If there's anything I hate most, it'd definitely be hypocrisy.
I trust people too damn easily. I don't really have much control over it, I just do, and by the time I could discover what a fool I am? It's too late - The damage is done.
Have you been in this position where you think that, "Life is great." And next thing you know? The people you thought (or kinda wish) could have contributed to this statement, decide to f*ck up, making you come to your senses on how your life isn't that perfect after all.
Isn't it funny how when it involves love (romantically or not), you could easily give all that you have without second thoughts, you lie to yourself and believe in lies, do the silliest things for certain people, and cry over the people who worth the least of your tears - And often knowing that it's gonna hurt, we continue to stay, and convince ourselves that we're okay.
I'm so sick of listening to people go all like, "I'll never lie to you." Oh yeah, reminds me of how that's probably the biggest lie one could ever tell.
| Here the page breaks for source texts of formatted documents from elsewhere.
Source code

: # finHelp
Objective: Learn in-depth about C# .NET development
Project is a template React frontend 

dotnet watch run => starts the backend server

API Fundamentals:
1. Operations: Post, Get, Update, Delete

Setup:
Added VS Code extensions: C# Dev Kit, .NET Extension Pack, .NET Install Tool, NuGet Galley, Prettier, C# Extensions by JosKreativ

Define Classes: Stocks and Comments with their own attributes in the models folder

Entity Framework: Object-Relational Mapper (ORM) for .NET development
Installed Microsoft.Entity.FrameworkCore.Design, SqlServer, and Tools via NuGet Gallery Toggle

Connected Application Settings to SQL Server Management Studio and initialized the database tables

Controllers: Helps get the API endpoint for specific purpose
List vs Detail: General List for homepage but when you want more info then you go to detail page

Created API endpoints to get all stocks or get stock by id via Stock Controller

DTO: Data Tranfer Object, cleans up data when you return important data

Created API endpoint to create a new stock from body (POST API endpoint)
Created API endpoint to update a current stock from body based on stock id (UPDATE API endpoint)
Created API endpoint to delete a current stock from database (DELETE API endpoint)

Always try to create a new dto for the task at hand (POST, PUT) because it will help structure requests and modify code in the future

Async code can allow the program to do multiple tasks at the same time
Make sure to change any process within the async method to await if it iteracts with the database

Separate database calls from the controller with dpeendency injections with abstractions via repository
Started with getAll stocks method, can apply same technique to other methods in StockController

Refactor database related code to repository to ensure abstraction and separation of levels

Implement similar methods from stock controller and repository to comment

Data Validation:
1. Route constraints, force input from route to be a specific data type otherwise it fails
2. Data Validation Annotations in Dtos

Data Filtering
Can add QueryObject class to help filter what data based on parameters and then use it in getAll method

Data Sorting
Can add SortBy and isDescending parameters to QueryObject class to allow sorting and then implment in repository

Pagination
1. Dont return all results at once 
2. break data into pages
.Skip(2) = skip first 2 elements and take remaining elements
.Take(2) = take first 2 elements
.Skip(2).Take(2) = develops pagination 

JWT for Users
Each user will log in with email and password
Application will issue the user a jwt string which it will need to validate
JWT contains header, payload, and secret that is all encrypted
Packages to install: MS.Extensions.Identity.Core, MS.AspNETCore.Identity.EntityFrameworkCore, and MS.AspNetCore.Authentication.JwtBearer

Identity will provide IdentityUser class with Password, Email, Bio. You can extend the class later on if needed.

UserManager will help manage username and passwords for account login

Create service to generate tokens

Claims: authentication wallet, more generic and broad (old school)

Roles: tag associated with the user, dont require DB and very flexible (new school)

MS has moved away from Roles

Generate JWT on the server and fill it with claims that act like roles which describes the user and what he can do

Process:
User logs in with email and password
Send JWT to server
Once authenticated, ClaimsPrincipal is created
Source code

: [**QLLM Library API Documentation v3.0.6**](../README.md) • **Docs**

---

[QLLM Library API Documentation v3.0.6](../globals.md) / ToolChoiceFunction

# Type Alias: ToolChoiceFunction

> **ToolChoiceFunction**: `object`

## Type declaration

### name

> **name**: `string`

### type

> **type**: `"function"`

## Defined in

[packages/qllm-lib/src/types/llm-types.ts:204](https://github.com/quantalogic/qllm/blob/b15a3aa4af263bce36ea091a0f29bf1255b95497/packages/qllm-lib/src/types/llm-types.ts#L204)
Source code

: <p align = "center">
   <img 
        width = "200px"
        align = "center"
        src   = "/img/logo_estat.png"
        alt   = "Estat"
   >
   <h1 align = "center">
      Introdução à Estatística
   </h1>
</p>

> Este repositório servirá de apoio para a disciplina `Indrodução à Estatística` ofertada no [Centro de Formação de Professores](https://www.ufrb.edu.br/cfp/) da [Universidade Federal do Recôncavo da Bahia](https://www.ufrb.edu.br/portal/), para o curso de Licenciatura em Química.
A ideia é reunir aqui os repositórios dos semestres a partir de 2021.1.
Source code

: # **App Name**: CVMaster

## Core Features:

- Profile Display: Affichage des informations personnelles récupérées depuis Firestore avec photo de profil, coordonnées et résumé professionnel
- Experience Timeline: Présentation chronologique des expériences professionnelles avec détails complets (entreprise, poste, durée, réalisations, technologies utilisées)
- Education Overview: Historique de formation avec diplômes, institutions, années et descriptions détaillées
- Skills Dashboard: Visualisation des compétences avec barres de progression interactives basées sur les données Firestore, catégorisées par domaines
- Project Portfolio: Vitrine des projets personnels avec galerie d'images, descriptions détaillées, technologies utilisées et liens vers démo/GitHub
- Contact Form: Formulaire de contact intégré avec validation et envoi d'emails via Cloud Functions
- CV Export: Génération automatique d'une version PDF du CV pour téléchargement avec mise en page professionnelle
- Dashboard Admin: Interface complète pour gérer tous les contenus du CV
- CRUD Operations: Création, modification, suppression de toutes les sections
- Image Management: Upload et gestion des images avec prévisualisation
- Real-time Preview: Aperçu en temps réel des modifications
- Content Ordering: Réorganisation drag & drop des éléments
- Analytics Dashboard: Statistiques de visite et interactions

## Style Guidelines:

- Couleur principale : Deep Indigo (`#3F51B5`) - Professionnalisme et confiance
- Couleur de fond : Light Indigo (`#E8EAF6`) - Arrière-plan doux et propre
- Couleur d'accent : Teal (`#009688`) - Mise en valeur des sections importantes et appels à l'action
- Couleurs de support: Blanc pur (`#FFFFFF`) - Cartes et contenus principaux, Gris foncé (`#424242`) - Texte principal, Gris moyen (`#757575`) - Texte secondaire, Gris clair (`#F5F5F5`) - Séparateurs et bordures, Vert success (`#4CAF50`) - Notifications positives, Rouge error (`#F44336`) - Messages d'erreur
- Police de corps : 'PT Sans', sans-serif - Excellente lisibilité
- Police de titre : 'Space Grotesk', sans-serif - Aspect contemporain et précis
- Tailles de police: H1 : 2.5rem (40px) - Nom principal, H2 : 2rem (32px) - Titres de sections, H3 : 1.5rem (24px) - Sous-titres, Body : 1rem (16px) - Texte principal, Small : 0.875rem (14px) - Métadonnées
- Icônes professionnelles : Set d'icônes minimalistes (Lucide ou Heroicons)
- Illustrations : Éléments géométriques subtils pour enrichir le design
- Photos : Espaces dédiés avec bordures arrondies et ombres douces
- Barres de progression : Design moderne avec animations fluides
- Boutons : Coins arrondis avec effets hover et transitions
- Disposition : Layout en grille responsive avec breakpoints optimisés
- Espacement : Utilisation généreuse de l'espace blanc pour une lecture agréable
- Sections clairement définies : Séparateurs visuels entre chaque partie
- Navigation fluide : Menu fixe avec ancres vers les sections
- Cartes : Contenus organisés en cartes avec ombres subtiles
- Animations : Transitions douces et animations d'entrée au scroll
It can easily take up to years before one's able to gain someone's trust entirely, but it only takes a split second to destroy someone's trust in you.
We all probably already know that, but people still choose to lie.
Coming back to my point about mendacious people.
You know, I'm absolutely cool with people disliking me, or people who don't have my best interests at heart, but don't ever put up a false front and act like you do when you don't at all.
I don't get it? Why pretend to like someone when you don't?
If you're working with someone, and sorta forced to put all personal grudges aside... That, I understand. However, in this case, I'm talking about those people who deliberately get close to you, go the extra mile to make you believe that they truly care, then talk shit behind your back.
Hey, you know what? I'd love to say something to you with utmost sincerity - FUCK YOU.
I would list down every synonym in the dictionary that describes how deceitful you are, but then again, that's probably too few to prove my point.
I'm not sure if I'm more angry or disappointed, or perhaps both - To actually believe that some people actually care for me from the bottom of their heart, to think that I actually mean something to them, and to find out it's just my own wishful thinking... I feel wretched.
All you ever cared for was yourself.